Interview: Anna Dorothea Ker
SMAC: How did you start working together, and how did your artist name come to be?
Camilla: We started working together when we first met. We studied at the (Royal Danish Art Academy) in Copenhagen at the same time. We immediately became friends and started working together. We both made a list of things we liked. Greta played the organ at the time, and we both had that on our list, so we decided to buy one and start playing together. So it began with music. We rented a place and held a concert one month later. Music and sculptures became our main interest. We are not really musicians — we came from a background focussed on sculpture.
Greta: Sound was the common place at which we met, as we thought in similar ways. The different ideas we had fit well together into a common project.
Camilla: We also were interested in presenting our work as a concert rather than an exhibition, because that allowed for a more lively situation. So in the beginning we did a lot of performative things. The name came when we moved to Berlin in 2003 on an exchange year. We wanted to be closer to the experimental music scene here, and closer to people building their own things. We were looking for a name for a while, because it's a bit boring to be called "Greta and Camilla”. We saw a flyer for a concert we were playing at. Under our names was a description of our style — it was called "Vinyl Terror". We just picked that as a name and added the "Horror" to it to give something extra. Because it's not only terror. Terror is destroying things. It's a different energy. Horror is more atmosphere, more psychological.
What can visitors expect to find upon entering SMAC for your exhibition "Off Track"?

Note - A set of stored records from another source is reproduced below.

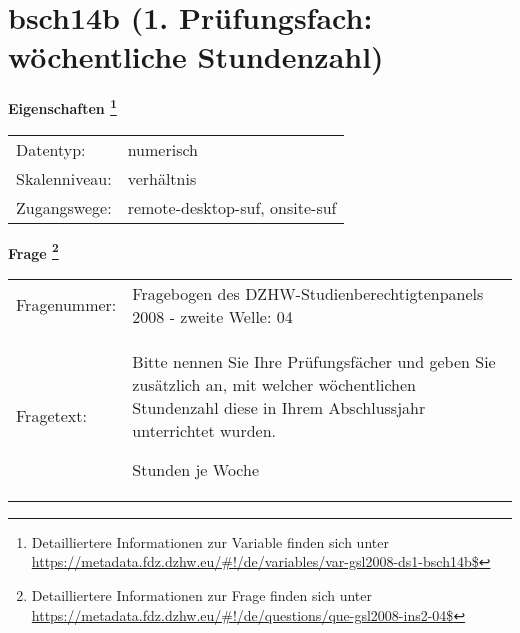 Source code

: 
    \setcounter{footnote}{0}

    \vspace*{-1.8cm}
	\section{bsch14b (1. Prüfungsfach: wöchentliche Stundenzahl)}
	\label{section:bsch14b}



    \vspace*{0.5cm}
    \noindent\textbf{Eigenschaften
	\footnote{Detailliertere Informationen zur Variable finden sich unter
		\url{https://metadata.fdz.dzhw.eu/\#!/de/variables/var-gsl2008-ds1-bsch14b$}}}\\
	\begin{tabularx}{\hsize}{@{}lX}
	Datentyp: & numerisch \\
	Skalenniveau: & verhältnis \\
	Zugangswege: &
	  remote-desktop-suf, 
	  onsite-suf
 \\
    \end{tabularx}



				\vspace*{0.5cm}
                \noindent\textbf{Frage
	                \footnote{Detailliertere Informationen zur Frage finden sich unter
		              \url{https://metadata.fdz.dzhw.eu/\#!/de/questions/que-gsl2008-ins2-04$}}}\\
				\begin{tabularx}{\hsize}{@{}lX}
					Fragenummer: &
					  Fragebogen des DZHW-Studienberechtigtenpanels 2008 - zweite Welle:
					  04
 \\
					Fragetext: & Bitte nennen Sie Ihre Prüfungsfächer und geben Sie zusätzlich an, mit welcher wöchentlichen Stundenzahl diese in Ihrem Abschlussjahr unterrichtet wurden.\par  Stunden je Woche \\
				\end{tabularx}





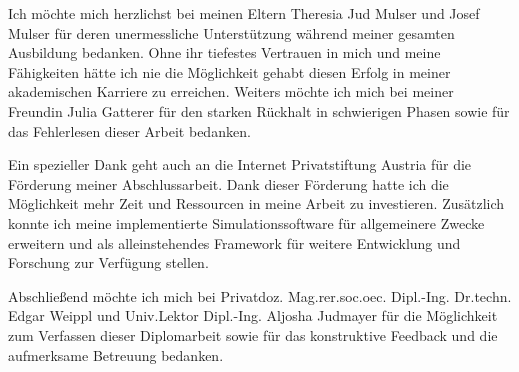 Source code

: Ich möchte mich herzlichst bei meinen Eltern Theresia Jud Mulser und Josef Mulser für deren unermessliche Unterstützung während meiner gesamten Ausbildung bedanken.
Ohne ihr tiefestes Vertrauen in mich und meine Fähigkeiten hätte ich nie die Möglichkeit gehabt diesen Erfolg in meiner akademischen Karriere zu erreichen.
Weiters möchte ich mich bei meiner Freundin Julia Gatterer für den starken Rückhalt in schwierigen Phasen sowie für das Fehlerlesen dieser Arbeit bedanken.

\bigskip

Ein spezieller Dank geht auch an die Internet Privatstiftung Austria für die Förderung meiner Abschlussarbeit.
Dank dieser Förderung hatte ich die Möglichkeit mehr Zeit und Ressourcen in meine Arbeit zu investieren.
Zusätzlich konnte ich meine implementierte Simulationssoftware für allgemeinere Zwecke erweitern und als alleinstehendes Framework für weitere Entwicklung und Forschung zur Verfügung stellen.

Abschließend möchte ich mich bei Privatdoz. Mag.rer.soc.oec. Dipl.-Ing. Dr.techn. Edgar Weippl und Univ.Lektor Dipl.-Ing. Aljosha Judmayer für die Möglichkeit zum Verfassen dieser Diplomarbeit sowie für das konstruktive Feedback und die aufmerksame Betreuung bedanken.
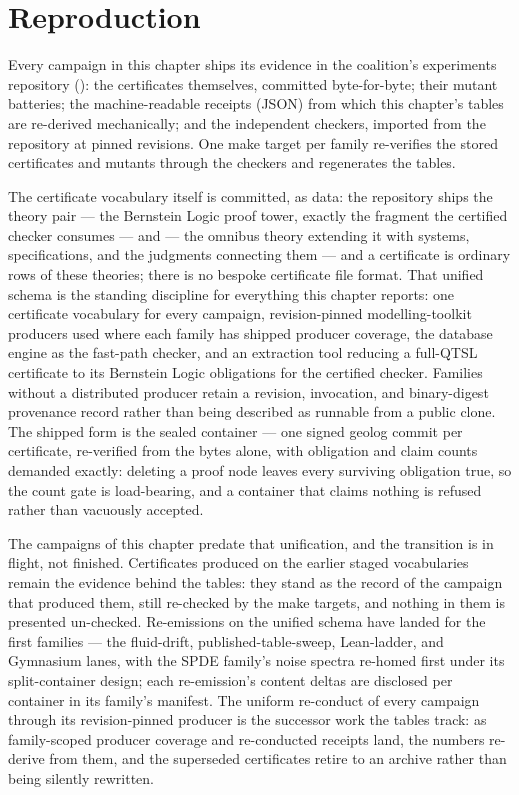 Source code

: \section{Reproduction}
\label{sec:exp-repro}

Every campaign in this chapter ships its evidence in the coalition's
experiments repository
(): the certificates
themselves, committed byte-for-byte; their mutant batteries; the
machine-readable receipts (JSON) from which this chapter's tables are
re-derived mechanically; and the independent checkers, imported from
the  repository at pinned revisions. One make target per
family re-verifies the stored certificates and mutants through the
checkers and regenerates the tables.

The certificate vocabulary itself is committed, as data: the
 repository ships the theory pair
 --- the Bernstein Logic proof
tower, exactly the fragment the certified checker consumes --- and
 --- the omnibus theory extending it with
systems, specifications, and the judgments connecting them --- and a
certificate is ordinary rows of these theories; there is no bespoke
certificate file format. That unified schema is the standing
discipline for everything this chapter reports: one certificate
vocabulary for every campaign, revision-pinned modelling-toolkit producers
used where each family has shipped producer coverage, the database engine as
the fast-path checker, and an extraction tool reducing a full-QTSL
certificate to its Bernstein Logic obligations for the certified checker.
Families without a distributed producer retain a revision, invocation, and
binary-digest provenance record rather than being described as runnable from
a public clone. The shipped form is the
sealed container --- one signed geolog commit per certificate,
re-verified from the bytes alone, with obligation and claim counts
demanded exactly: deleting a proof node leaves every surviving
obligation true, so the count gate is load-bearing, and a container
that claims nothing is refused rather than vacuously accepted.

The campaigns of this chapter predate that unification, and the
transition is in flight, not finished. Certificates produced on the
earlier staged vocabularies remain the evidence behind the tables:
they stand as the record of the campaign that produced them, still
re-checked by the make targets, and nothing in them is presented
un-checked. Re-emissions on the unified schema have landed for the
first families --- the fluid-drift, published-table-sweep,
Lean-ladder, and Gymnasium lanes, with the SPDE family's noise
spectra re-homed first under its split-container design; each
re-emission's content deltas are disclosed per container in its
family's manifest. The uniform re-conduct of every campaign through its revision-pinned
producer is the successor work the tables track: as family-scoped producer
coverage and re-conducted receipts land, the numbers re-derive from them, and
the superseded certificates retire to an archive rather than being silently
rewritten.

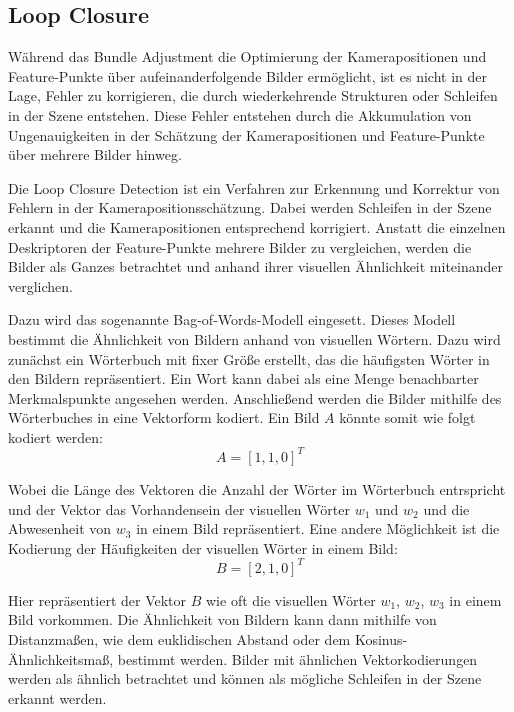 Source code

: \subsection{Loop Closure}

Während das Bundle Adjustment die Optimierung der Kamerapositionen und Feature-Punkte über aufeinanderfolgende Bilder ermöglicht, ist es nicht in der Lage, Fehler zu korrigieren, die durch wiederkehrende Strukturen oder Schleifen in der Szene entstehen. Diese Fehler entstehen durch die Akkumulation von Ungenauigkeiten in der Schätzung der Kamerapositionen und Feature-Punkte über mehrere Bilder hinweg. 

Die Loop Closure Detection ist ein Verfahren zur Erkennung und Korrektur von Fehlern in der Kamerapositionsschätzung. Dabei werden Schleifen in der Szene erkannt und die Kamerapositionen entsprechend korrigiert. Anstatt die einzelnen Deskriptoren der Feature-Punkte mehrere Bilder zu vergleichen, werden die Bilder als Ganzes betrachtet und anhand ihrer visuellen Ähnlichkeit miteinander verglichen.

Dazu wird das sogenannte Bag-of-Words-Modell eingesett. Dieses Modell bestimmt die Ähnlichkeit von Bildern anhand von visuellen Wörtern. Dazu wird zunächst ein Wörterbuch mit fixer Größe erstellt, das die häufigsten Wörter in den Bildern repräsentiert. Ein Wort kann dabei als eine Menge benachbarter Merkmalspunkte angesehen werden. Anschließend werden die Bilder mithilfe des Wörterbuches in eine Vektorform kodiert. Ein Bild \( A \) könnte somit wie folgt kodiert werden:
\begin{equation}
    A = [1, 1, 0]^T
\end{equation}

Wobei die Länge des Vektoren die Anzahl der Wörter im Wörterbuch entrspricht und der Vektor das Vorhandensein der visuellen Wörter \( w_1 \) und \( w_2 \) und die Abwesenheit von \( w_3 \) in einem Bild repräsentiert. Eine andere Möglichkeit ist die Kodierung der Häufigkeiten der visuellen Wörter in einem Bild:
\begin{equation}
    B = [2, 1, 0]^T
\end{equation}

Hier repräsentiert der Vektor \( B \) wie oft die visuellen Wörter \( w_1 \), \( w_2 \), \( w_3 \) in einem Bild vorkommen. Die Ähnlichkeit von Bildern kann dann mithilfe von Distanzmaßen, wie dem euklidischen Abstand oder dem Kosinus-Ähnlichkeitsmaß, bestimmt werden. Bilder mit ähnlichen Vektorkodierungen werden als ähnlich betrachtet und können als mögliche Schleifen in der Szene erkannt werden.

Camilla: So here we have the motorcycle, which is the first thing visitors will see when they enter the gallery. It was originally made for a library. The piece has a function where you put the sound to the film in the studio afterwards. There's this screen that's showing a video clip of someone saying “shhhh” but instead of the sound of the video you have a mechanic working on the wheel to let the air out. Then there's a compressor filling it up afterwards. For this show, we've rebuilt it a bit.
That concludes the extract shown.